> **Your assignment**
For the entries below, how many lines contain the word "runs"? Reply with the number and nothing else.

Plain-text document sources:
* * * * *
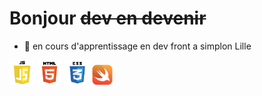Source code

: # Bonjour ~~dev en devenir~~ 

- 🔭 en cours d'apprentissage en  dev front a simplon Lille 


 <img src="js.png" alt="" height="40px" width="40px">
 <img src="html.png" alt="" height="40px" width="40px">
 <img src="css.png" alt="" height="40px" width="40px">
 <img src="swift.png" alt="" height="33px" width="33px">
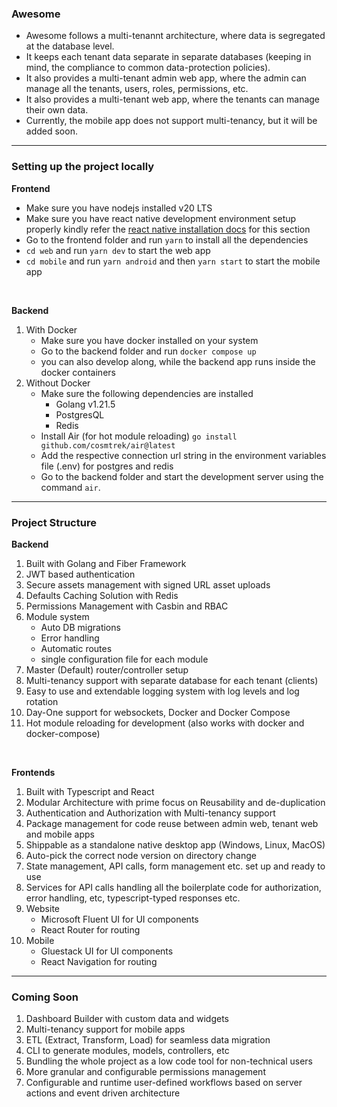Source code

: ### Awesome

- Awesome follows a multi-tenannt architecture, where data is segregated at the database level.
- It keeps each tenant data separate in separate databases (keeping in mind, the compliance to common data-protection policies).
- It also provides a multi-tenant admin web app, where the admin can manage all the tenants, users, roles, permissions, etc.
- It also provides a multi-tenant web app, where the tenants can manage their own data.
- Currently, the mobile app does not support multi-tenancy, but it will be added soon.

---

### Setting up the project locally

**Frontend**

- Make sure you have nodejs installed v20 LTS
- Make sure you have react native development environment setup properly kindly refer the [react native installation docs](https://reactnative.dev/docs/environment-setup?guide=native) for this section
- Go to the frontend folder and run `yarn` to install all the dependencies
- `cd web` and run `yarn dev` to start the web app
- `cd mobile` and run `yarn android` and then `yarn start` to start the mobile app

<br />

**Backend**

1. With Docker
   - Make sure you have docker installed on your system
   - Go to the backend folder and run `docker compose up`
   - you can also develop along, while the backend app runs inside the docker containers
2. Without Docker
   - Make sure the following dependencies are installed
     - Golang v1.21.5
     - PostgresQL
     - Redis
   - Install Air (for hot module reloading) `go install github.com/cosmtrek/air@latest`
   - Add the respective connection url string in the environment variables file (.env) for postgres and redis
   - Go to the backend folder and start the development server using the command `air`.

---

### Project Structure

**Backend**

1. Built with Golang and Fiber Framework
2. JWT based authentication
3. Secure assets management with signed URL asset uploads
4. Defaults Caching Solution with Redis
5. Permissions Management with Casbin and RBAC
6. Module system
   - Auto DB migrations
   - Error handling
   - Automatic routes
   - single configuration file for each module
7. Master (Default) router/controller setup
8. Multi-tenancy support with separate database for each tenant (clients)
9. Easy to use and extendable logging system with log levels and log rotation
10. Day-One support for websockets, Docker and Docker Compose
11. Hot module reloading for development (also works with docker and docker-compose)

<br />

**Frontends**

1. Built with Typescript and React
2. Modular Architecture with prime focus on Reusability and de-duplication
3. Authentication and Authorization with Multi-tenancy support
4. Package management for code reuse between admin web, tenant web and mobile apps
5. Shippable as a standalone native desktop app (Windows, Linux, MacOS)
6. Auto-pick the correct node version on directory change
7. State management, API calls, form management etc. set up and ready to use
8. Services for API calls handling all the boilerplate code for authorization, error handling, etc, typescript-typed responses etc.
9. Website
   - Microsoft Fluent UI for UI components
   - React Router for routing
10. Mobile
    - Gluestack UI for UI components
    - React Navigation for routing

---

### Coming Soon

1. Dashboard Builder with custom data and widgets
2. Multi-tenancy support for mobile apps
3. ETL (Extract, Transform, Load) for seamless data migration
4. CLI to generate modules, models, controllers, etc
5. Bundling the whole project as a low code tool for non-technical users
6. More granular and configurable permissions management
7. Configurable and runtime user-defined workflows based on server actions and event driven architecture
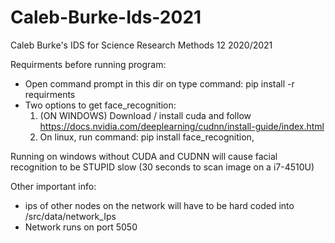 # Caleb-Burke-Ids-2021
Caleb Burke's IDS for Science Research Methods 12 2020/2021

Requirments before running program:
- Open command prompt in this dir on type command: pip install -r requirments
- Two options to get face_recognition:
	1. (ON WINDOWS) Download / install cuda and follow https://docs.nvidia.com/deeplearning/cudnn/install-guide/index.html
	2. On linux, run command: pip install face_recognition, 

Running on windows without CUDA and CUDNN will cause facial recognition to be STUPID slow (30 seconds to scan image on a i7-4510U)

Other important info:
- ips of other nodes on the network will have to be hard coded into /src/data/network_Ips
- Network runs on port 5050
* * * * *
> **Output of the exercise**
2